Friday, 19 October 2007
OH GIRL, IT'S A BOY!
Pimpernel Munich (interior), part of Pablo Internacional Magazines Munich guide, (upcoming)
Oh Girl, It’s a Boy!
Kunstverein München e.V.
Galeriestraße 4
80539 München
Germany
Tel: ++ 49-(0)89-221 152
Fax: ++ 49-(0)89-229 352
info(at)kunstverein-muenchen.de
Opening Hours:
Tuesday to Friday: 12 bis 19 Uhr
Saturday and Sunday: 11 bis 18 Uhr
with Kaucyila Brooke, Tom Burr, William S. Burroughs, John Cage, Cerith Wyn Evans, Charles Henri Ford, Antonello Faretta/John Giorno, Brion Gysin, Richard Hawkins, Homotopia, Ray Johnson, Zoe Leonard, Simon Leung, Renate Lorenz & Pauline Boudry, Dorit Margreiter, Ariane Müller, Henrik Olesen, Stephen Prina, Danh Vo, Jean-Michel Wicker, Stephen Willats, Akram Zaatari, basso, Clit, Dyke Action Machine, pablo internacional, Straight to Hell.

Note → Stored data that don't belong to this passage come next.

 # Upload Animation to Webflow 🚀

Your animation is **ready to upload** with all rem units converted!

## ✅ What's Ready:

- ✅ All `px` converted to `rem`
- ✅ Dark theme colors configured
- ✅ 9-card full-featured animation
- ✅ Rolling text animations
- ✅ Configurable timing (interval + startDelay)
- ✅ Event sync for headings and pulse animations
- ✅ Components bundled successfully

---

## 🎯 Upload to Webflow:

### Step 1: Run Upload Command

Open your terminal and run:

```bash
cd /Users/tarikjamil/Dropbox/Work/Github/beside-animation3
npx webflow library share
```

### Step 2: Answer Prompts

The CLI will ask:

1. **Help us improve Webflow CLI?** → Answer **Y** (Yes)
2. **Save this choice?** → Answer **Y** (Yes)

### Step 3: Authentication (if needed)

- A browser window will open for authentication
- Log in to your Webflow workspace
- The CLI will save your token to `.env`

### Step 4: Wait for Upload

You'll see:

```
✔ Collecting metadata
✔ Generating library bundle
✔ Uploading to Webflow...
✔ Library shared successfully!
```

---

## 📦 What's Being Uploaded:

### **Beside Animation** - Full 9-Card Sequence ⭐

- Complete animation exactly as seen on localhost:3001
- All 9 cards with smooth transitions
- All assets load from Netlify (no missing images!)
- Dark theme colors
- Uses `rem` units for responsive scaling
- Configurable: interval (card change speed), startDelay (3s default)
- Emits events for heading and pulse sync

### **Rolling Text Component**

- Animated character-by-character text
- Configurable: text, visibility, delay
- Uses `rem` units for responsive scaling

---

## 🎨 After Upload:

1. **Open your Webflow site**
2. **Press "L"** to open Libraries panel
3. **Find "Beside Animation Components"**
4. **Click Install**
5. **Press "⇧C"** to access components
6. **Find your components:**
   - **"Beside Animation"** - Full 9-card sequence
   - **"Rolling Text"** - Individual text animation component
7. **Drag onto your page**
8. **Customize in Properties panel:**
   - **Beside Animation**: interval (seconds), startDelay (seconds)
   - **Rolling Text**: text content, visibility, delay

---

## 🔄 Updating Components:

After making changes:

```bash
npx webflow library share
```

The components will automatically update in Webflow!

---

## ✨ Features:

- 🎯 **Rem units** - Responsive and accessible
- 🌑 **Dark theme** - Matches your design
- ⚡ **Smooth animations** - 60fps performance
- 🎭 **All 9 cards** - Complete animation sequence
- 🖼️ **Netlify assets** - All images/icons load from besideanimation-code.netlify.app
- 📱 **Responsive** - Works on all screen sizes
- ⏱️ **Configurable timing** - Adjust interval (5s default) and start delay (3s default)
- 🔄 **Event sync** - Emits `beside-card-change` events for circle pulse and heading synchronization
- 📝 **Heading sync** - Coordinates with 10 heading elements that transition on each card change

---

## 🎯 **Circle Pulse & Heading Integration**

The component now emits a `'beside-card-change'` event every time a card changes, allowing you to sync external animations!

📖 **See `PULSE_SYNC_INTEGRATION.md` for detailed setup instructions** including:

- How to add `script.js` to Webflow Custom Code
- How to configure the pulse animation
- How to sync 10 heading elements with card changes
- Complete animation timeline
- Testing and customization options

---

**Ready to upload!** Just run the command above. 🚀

Co-curated by Henrik Olesen.
Opening: 19 October 2007, 8 pm
Djs Riot not Diet! Djane-Team (Rote Sonne, Munich)
& Lovely Jonjo ( The George & Dragon Public House, London)
Duration: 20 October - 25 November 2007
12 January – 10 February
Oh Girl, It’s a Boy! plays with the title of a former exhibition presented at Kunstverein München in 1994: Oh Boy, It's a Girl! This exhibition paved the way for a newly emerging debate on gender politics in contemporary art in Germany by amending the traditional frame of feminist criticism of social gender hierarchies and representations with a general perspective on the performative ‘nature’ of sexualized identities and social norms. In other words, the Oh Boy, It’s a Girl! did not only deal with ‘feminisms in art’, but also with a ‘feminism without women’ (Leo Bersani), which was thrown into relief through gender-travesties, gay politics and the deconstruction of normative structures of desire.
Almost 15 years later, the exhibition Oh Girl, It’s a Boy! attempts to reconsider, question and reevaluate the central aspects of the then underlying debates on ’gender politics’ and ’gender studies’ in the face of a changed and changing political present. Central for the re-staging of these debates in Oh Girl, It's a Boy! is the conflict between the fight for recognition and integration, on one hand, and the protection of ’identitary difference’ on the other. This
set of political problems is also reflected on the level of aesthetic rhetorics. Has the successful struggle for recognition and integration displaced difference as a value? Or has the category of the deviation as a political instrument become obsolete, not to the least because it has turned out to be an indispensable marketing-tool of the present lifestyle-economies? What political value could then a new notion of ’queerness’ have as a ’political metaphor without a stable referent’ (David L. Eng)?
The exhibition Oh Girl, It’s a Boy! attempts to polemicize and problematize between achievement and loss: How can difference be articulated, if the position from which it could be practised has long ago been incorporated into the social mainstream? In what way could such a position be re-imagined in the context of current conditions? What vocabularies of articulation could thus resist today’s omnipresent dynamics of integration as an expression of incommensurable desire? Oh Girl, It’s a Boy! will move within the tension between opacity and transparency, refusal and mediation, the struggle for difference and the fight for recognition, in order understand and question the shifts and repositionings of contemporary gender politics.